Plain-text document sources

━━━━━━━━

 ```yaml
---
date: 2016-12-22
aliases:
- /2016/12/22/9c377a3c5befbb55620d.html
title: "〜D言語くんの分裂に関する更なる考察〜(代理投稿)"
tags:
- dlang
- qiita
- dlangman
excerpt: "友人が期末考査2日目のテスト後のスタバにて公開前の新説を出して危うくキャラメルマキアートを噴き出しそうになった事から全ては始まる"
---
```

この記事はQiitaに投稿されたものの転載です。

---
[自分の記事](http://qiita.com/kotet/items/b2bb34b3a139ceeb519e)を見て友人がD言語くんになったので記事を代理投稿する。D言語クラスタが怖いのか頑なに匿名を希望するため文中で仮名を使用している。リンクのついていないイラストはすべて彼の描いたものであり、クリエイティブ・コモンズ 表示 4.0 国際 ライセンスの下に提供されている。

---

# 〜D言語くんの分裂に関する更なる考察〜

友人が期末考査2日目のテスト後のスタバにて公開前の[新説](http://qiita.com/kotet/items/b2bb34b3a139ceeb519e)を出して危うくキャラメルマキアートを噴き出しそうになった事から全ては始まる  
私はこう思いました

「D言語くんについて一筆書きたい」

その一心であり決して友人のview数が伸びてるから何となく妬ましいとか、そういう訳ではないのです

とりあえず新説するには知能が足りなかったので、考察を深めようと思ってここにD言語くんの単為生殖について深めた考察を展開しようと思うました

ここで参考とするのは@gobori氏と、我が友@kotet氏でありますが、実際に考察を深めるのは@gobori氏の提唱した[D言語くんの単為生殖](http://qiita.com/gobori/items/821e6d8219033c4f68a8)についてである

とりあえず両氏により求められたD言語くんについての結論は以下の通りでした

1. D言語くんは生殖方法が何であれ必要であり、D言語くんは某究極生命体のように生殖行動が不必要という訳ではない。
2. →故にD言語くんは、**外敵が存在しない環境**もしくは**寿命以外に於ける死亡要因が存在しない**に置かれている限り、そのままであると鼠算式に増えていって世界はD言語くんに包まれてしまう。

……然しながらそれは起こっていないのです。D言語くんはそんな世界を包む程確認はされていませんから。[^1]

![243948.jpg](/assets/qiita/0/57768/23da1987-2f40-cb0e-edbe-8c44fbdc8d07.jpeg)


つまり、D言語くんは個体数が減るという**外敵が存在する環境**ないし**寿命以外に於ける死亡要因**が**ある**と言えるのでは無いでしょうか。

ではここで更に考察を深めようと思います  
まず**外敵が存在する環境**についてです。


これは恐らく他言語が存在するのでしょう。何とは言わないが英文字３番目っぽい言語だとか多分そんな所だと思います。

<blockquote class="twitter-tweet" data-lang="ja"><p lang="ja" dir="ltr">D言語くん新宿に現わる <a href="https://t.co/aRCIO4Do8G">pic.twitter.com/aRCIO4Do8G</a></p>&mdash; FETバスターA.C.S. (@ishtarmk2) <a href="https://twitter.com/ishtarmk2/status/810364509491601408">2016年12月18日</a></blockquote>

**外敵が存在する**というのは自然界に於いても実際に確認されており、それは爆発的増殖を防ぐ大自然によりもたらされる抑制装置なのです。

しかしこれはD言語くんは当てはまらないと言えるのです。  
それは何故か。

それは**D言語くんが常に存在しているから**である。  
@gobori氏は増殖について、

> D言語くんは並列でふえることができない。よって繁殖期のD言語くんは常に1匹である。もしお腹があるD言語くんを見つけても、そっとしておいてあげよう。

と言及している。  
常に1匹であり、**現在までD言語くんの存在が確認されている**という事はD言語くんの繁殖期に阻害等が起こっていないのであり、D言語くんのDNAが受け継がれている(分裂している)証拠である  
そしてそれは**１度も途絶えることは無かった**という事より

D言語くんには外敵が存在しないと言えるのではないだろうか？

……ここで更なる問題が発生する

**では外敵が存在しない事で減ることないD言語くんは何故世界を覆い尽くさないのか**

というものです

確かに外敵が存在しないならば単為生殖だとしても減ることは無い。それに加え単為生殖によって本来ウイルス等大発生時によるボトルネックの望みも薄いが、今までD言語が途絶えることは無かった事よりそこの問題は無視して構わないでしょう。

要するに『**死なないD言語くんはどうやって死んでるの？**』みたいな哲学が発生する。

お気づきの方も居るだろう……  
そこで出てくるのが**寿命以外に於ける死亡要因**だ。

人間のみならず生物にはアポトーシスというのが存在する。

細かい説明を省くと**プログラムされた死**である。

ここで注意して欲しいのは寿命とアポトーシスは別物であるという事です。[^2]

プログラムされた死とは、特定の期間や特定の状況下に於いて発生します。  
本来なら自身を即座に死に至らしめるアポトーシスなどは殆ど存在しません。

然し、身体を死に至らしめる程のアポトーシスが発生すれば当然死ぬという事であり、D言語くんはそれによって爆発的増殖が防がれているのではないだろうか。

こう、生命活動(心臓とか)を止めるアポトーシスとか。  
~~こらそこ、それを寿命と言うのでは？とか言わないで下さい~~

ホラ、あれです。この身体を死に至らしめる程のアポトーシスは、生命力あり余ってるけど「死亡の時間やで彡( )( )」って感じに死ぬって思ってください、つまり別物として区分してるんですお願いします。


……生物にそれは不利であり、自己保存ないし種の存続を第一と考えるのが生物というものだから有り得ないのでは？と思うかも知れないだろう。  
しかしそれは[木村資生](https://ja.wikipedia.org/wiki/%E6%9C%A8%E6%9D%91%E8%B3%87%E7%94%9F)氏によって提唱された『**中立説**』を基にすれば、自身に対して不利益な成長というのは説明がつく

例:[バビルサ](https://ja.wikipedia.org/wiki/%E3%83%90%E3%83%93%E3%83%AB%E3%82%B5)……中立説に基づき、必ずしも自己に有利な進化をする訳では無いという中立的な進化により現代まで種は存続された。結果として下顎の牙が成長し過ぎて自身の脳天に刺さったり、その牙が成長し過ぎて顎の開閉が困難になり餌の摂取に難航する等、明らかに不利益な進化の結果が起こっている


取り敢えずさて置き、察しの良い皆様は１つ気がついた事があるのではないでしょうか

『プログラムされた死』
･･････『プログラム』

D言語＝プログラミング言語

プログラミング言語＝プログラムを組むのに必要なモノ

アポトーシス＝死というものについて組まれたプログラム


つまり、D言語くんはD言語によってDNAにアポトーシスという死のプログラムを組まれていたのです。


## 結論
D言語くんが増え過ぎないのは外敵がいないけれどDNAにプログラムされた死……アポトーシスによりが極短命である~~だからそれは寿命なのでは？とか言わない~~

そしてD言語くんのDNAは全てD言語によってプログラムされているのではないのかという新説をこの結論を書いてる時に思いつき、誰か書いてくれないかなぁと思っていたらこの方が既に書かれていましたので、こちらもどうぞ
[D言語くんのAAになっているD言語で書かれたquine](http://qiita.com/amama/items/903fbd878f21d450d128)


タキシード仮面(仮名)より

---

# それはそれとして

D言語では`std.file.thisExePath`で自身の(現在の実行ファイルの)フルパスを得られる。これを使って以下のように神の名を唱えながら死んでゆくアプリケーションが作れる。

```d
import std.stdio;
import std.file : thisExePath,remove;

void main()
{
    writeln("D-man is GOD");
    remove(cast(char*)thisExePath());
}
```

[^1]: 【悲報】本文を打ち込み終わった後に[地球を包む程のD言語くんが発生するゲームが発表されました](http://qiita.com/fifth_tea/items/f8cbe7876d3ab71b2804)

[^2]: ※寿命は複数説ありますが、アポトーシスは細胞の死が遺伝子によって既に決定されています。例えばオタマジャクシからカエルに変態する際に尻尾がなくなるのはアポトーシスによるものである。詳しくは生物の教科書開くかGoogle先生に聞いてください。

━━━━━━━━

Exercise description | Repeat all the records. Match each line exactly.

Output of the exercise |
 ```yaml
---
date: 2016-12-22
aliases:
- /2016/12/22/9c377a3c5befbb55620d.html
title: "〜D言語くんの分裂に関する更なる考察〜(代理投稿)"
tags:
- dlang
- qiita
- dlangman
excerpt: "友人が期末考査2日目のテスト後のスタバにて公開前の新説を出して危うくキャラメルマキアートを噴き出しそうになった事から全ては始まる"
---
```

この記事はQiitaに投稿されたものの転載です。

---
[自分の記事](http://qiita.com/kotet/items/b2bb34b3a139ceeb519e)を見て友人がD言語くんになったので記事を代理投稿する。D言語クラスタが怖いのか頑なに匿名を希望するため文中で仮名を使用している。リンクのついていないイラストはすべて彼の描いたものであり、クリエイティブ・コモンズ 表示 4.0 国際 ライセンスの下に提供されている。

---

# 〜D言語くんの分裂に関する更なる考察〜

友人が期末考査2日目のテスト後のスタバにて公開前の[新説](http://qiita.com/kotet/items/b2bb34b3a139ceeb519e)を出して危うくキャラメルマキアートを噴き出しそうになった事から全ては始まる  
私はこう思いました

「D言語くんについて一筆書きたい」

その一心であり決して友人のview数が伸びてるから何となく妬ましいとか、そういう訳ではないのです

とりあえず新説するには知能が足りなかったので、考察を深めようと思ってここにD言語くんの単為生殖について深めた考察を展開しようと思うました

ここで参考とするのは@gobori氏と、我が友@kotet氏でありますが、実際に考察を深めるのは@gobori氏の提唱した[D言語くんの単為生殖](http://qiita.com/gobori/items/821e6d8219033c4f68a8)についてである

とりあえず両氏により求められたD言語くんについての結論は以下の通りでした

1. D言語くんは生殖方法が何であれ必要であり、D言語くんは某究極生命体のように生殖行動が不必要という訳ではない。
2. →故にD言語くんは、**外敵が存在しない環境**もしくは**寿命以外に於ける死亡要因が存在しない**に置かれている限り、そのままであると鼠算式に増えていって世界はD言語くんに包まれてしまう。

……然しながらそれは起こっていないのです。D言語くんはそんな世界を包む程確認はされていませんから。[^1]

![243948.jpg](/assets/qiita/0/57768/23da1987-2f40-cb0e-edbe-8c44fbdc8d07.jpeg)


つまり、D言語くんは個体数が減るという**外敵が存在する環境**ないし**寿命以外に於ける死亡要因**が**ある**と言えるのでは無いでしょうか。

ではここで更に考察を深めようと思います  
まず**外敵が存在する環境**についてです。


これは恐らく他言語が存在するのでしょう。何とは言わないが英文字３番目っぽい言語だとか多分そんな所だと思います。

<blockquote class="twitter-tweet" data-lang="ja"><p lang="ja" dir="ltr">D言語くん新宿に現わる <a href="https://t.co/aRCIO4Do8G">pic.twitter.com/aRCIO4Do8G</a></p>&mdash; FETバスターA.C.S. (@ishtarmk2) <a href="https://twitter.com/ishtarmk2/status/810364509491601408">2016年12月18日</a></blockquote>

**外敵が存在する**というのは自然界に於いても実際に確認されており、それは爆発的増殖を防ぐ大自然によりもたらされる抑制装置なのです。

しかしこれはD言語くんは当てはまらないと言えるのです。  
それは何故か。

それは**D言語くんが常に存在しているから**である。  
@gobori氏は増殖について、

> D言語くんは並列でふえることができない。よって繁殖期のD言語くんは常に1匹である。もしお腹があるD言語くんを見つけても、そっとしておいてあげよう。

と言及している。  
常に1匹であり、**現在までD言語くんの存在が確認されている**という事はD言語くんの繁殖期に阻害等が起こっていないのであり、D言語くんのDNAが受け継がれている(分裂している)証拠である  
そしてそれは**１度も途絶えることは無かった**という事より

D言語くんには外敵が存在しないと言えるのではないだろうか？

……ここで更なる問題が発生する

**では外敵が存在しない事で減ることないD言語くんは何故世界を覆い尽くさないのか**

というものです

確かに外敵が存在しないならば単為生殖だとしても減ることは無い。それに加え単為生殖によって本来ウイルス等大発生時によるボトルネックの望みも薄いが、今までD言語が途絶えることは無かった事よりそこの問題は無視して構わないでしょう。

要するに『**死なないD言語くんはどうやって死んでるの？**』みたいな哲学が発生する。

お気づきの方も居るだろう……  
そこで出てくるのが**寿命以外に於ける死亡要因**だ。

人間のみならず生物にはアポトーシスというのが存在する。

細かい説明を省くと**プログラムされた死**である。

ここで注意して欲しいのは寿命とアポトーシスは別物であるという事です。[^2]

プログラムされた死とは、特定の期間や特定の状況下に於いて発生します。  
本来なら自身を即座に死に至らしめるアポトーシスなどは殆ど存在しません。

然し、身体を死に至らしめる程のアポトーシスが発生すれば当然死ぬという事であり、D言語くんはそれによって爆発的増殖が防がれているのではないだろうか。

こう、生命活動(心臓とか)を止めるアポトーシスとか。  
~~こらそこ、それを寿命と言うのでは？とか言わないで下さい~~

ホラ、あれです。この身体を死に至らしめる程のアポトーシスは、生命力あり余ってるけど「死亡の時間やで彡( )( )」って感じに死ぬって思ってください、つまり別物として区分してるんですお願いします。


……生物にそれは不利であり、自己保存ないし種の存続を第一と考えるのが生物というものだから有り得ないのでは？と思うかも知れないだろう。  
しかしそれは[木村資生](https://ja.wikipedia.org/wiki/%E6%9C%A8%E6%9D%91%E8%B3%87%E7%94%9F)氏によって提唱された『**中立説**』を基にすれば、自身に対して不利益な成長というのは説明がつく

例:[バビルサ](https://ja.wikipedia.org/wiki/%E3%83%90%E3%83%93%E3%83%AB%E3%82%B5)……中立説に基づき、必ずしも自己に有利な進化をする訳では無いという中立的な進化により現代まで種は存続された。結果として下顎の牙が成長し過ぎて自身の脳天に刺さったり、その牙が成長し過ぎて顎の開閉が困難になり餌の摂取に難航する等、明らかに不利益な進化の結果が起こっている


取り敢えずさて置き、察しの良い皆様は１つ気がついた事があるのではないでしょうか

『プログラムされた死』
･･････『プログラム』

D言語＝プログラミング言語

プログラミング言語＝プログラムを組むのに必要なモノ

アポトーシス＝死というものについて組まれたプログラム


つまり、D言語くんはD言語によってDNAにアポトーシスという死のプログラムを組まれていたのです。


## 結論
D言語くんが増え過ぎないのは外敵がいないけれどDNAにプログラムされた死……アポトーシスによりが極短命である~~だからそれは寿命なのでは？とか言わない~~

そしてD言語くんのDNAは全てD言語によってプログラムされているのではないのかという新説をこの結論を書いてる時に思いつき、誰か書いてくれないかなぁと思っていたらこの方が既に書かれていましたので、こちらもどうぞ
[D言語くんのAAになっているD言語で書かれたquine](http://qiita.com/amama/items/903fbd878f21d450d128)


タキシード仮面(仮名)より

---

# それはそれとして

D言語では`std.file.thisExePath`で自身の(現在の実行ファイルの)フルパスを得られる。これを使って以下のように神の名を唱えながら死んでゆくアプリケーションが作れる。

```d
import std.stdio;
import std.file : thisExePath,remove;

void main()
{
    writeln("D-man is GOD");
    remove(cast(char*)thisExePath());
}
```

[^1]: 【悲報】本文を打ち込み終わった後に[地球を包む程のD言語くんが発生するゲームが発表されました](http://qiita.com/fifth_tea/items/f8cbe7876d3ab71b2804)

[^2]: ※寿命は複数説ありますが、アポトーシスは細胞の死が遺伝子によって既に決定されています。例えばオタマジャクシからカエルに変態する際に尻尾がなくなるのはアポトーシスによるものである。詳しくは生物の教科書開くかGoogle先生に聞いてください。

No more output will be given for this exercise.